SKYWARN Recognition Day, Saturday, December 2

SKYWARN™ Recognition Day (SRD) will take place this year on Saturday, December 2 from 0000 until 2400 UTC (starts on the evening of Friday, December 1, in US time zones). During the SKYWARN Special Event, hams will set up stations at National Weather Service (NWS) offices and contact other radio amateurs around the world.

Participating Amateur Radio stations will exchange a brief description of their current weather with as many NWS-based stations as possible on 80, 40, 20, 15, 10, 6, and 2 meters plus 70 centimeters. Contacts via repeaters are permitted.

SRD was developed jointly in 1999 by the NWS and ARRL to celebrate the contributions SKYWARN volunteers make to the NWS mission -- the protection of life and property. Amateur Radio operators, which comprise a large percentage of SKYWARN volunteers, also provide vital communication between the NWS and emergency managers, if normal communications become inoperative. [The National Weather Service and ARRL have been formal partners since 1986].

2018 Broadband Summit

APCO's 2018 Broadband Summit will be held May 1-2 in Arlington, Virginia. The annual event provides a forum for technology experts, policy leaders, industry partners, wireless service providers and public safety professionals to discuss timely issues affecting the deployment of the FirstNet nationwide public safety broadband network. [APCO International is made up of Emergency Medical, Law Enforcement, Fire and other Public Safety Communications personnel whose primary responsibility is the management, design, maintenance and operation of communications facilities in the public domain, and has been an ARRL partner association since 1996].

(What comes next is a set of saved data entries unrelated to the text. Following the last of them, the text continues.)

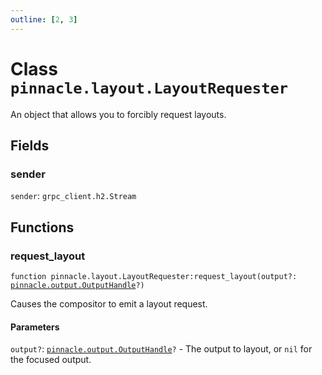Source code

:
 ```yaml
---
outline: [2, 3]
---
```


# Class `pinnacle.layout.LayoutRequester`


An object that allows you to forcibly request layouts.

## Fields

### sender

`sender`: <code>grpc_client.h2.Stream</code>




## Functions

### <Badge type="method" text="method" /> request_layout

<div class="language-lua"><pre><code>function pinnacle.layout.LayoutRequester:request_layout(output?: <a href="/lua-reference/classes/pinnacle.output.OutputHandle">pinnacle.output.OutputHandle</a>?)</code></pre></div>

Causes the compositor to emit a layout request.


#### Parameters

`output?`: <code><a href="/lua-reference/classes/pinnacle.output.OutputHandle">pinnacle.output.OutputHandle</a>?</code> - The output to layout, or `nil` for the focused output.





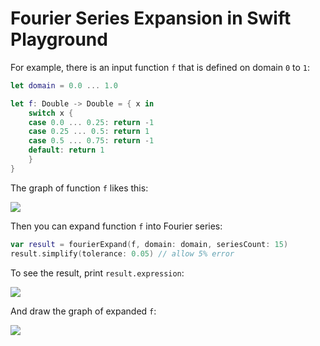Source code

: # Fourier Series Expansion in Swift Playground

For example, there is an input function `f` that is defined on domain `0` to `1`:

```swift
let domain = 0.0 ... 1.0

let f: Double -> Double = { x in
    switch x {
    case 0.0 ... 0.25: return -1
    case 0.25 ... 0.5: return 1
    case 0.5 ... 0.75: return -1
    default: return 1
    }
}
```

The graph of function `f` likes this:

![](https://github.com/gongzhang/swift-fourier-expansion/blob/master/Images/1.png)

Then you can expand function `f` into Fourier series:

```swift
var result = fourierExpand(f, domain: domain, seriesCount: 15)
result.simplify(tolerance: 0.05) // allow 5% error
```

To see the result, print `result.expression`:

![](https://github.com/gongzhang/swift-fourier-expansion/blob/master/Images/2.png)

And draw the graph of expanded `f`:

![](https://github.com/gongzhang/swift-fourier-expansion/blob/master/Images/3.png)

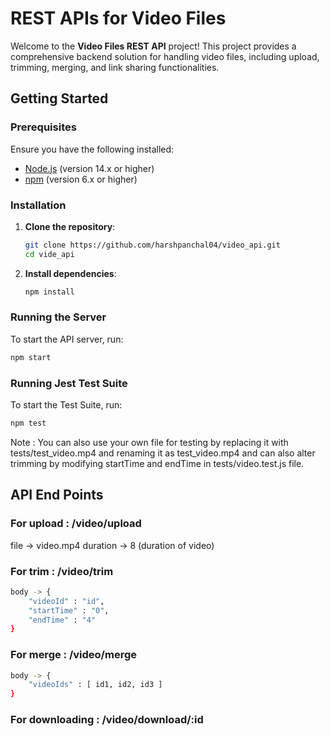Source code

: # REST APIs for Video Files

Welcome to the **Video Files REST API** project! This project provides a comprehensive backend solution for handling video files, including upload, trimming, merging, and link sharing functionalities.

## Getting Started

### Prerequisites

Ensure you have the following installed:

- [Node.js](https://nodejs.org/) (version 14.x or higher)
- [npm](https://www.npmjs.com/) (version 6.x or higher)

### Installation

1. **Clone the repository**:

    ```sh
    git clone https://github.com/harshpanchal04/video_api.git
    cd vide_api
    ```

2. **Install dependencies**:

    ```sh
    npm install
    ```

### Running the Server

To start the API server, run:

```sh
npm start
```

### Running Jest Test Suite

To start the Test Suite, run:

```sh
npm test
```

Note : You can also use your own file for testing by replacing it with tests/test_video.mp4 and renaming it as test_video.mp4 and can also alter trimming by modifying startTime and endTime in tests/video.test.js file. 


## API End Points

### For upload : /video/upload
file -> video.mp4
duration -> 8 (duration of video)

### For trim : /video/trim
```sh
body -> {
    "videoId" : "id",
    "startTime" : "0",
    "endTime" : "4"
}
```

### For merge : /video/merge
```sh
body -> {
    "videoIds" : [ id1, id2, id3 ]
}
```

### For downloading : /video/download/:id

Add a Red Cross First Aid Kit to your Go-Kit; Get Training

A First Aid Kit is a must for any ARES member's go-kit. Buy one from the Red Cross here; they would make excellent gifts this holiday season. Get Red Cross training in CPR, First Aid, AED use, and Basic Life Support (BLS) here. Scroll down for expert training in your area. [The American Red Cross and ARRL have been formalized partners since 1940.]

By the Numbers: CAP Flies Missions for Hurricane Ravaged Areas

22 Civil Air Patrol (CAP) aircraft flew 496 hours on 236 sorties over Puerto Rico and the US Virgin Islands after hurricanes Irma and Maria devastation. 239 personnel from 21 CAP Wings and Regions worked on the mission. 62,721 photographs were taken and provided to emergency management agencies in the local communities and FEMA to help them focus recovery efforts. [The CAP is the US Air Force Auxiliary and has had a formal cooperative agreement with ARRL since 2005. Members of ARRL and CAP share common goals of serving the public through radio communications. Members of both organizations engage in regular training to prepare for emergency and disaster communications.]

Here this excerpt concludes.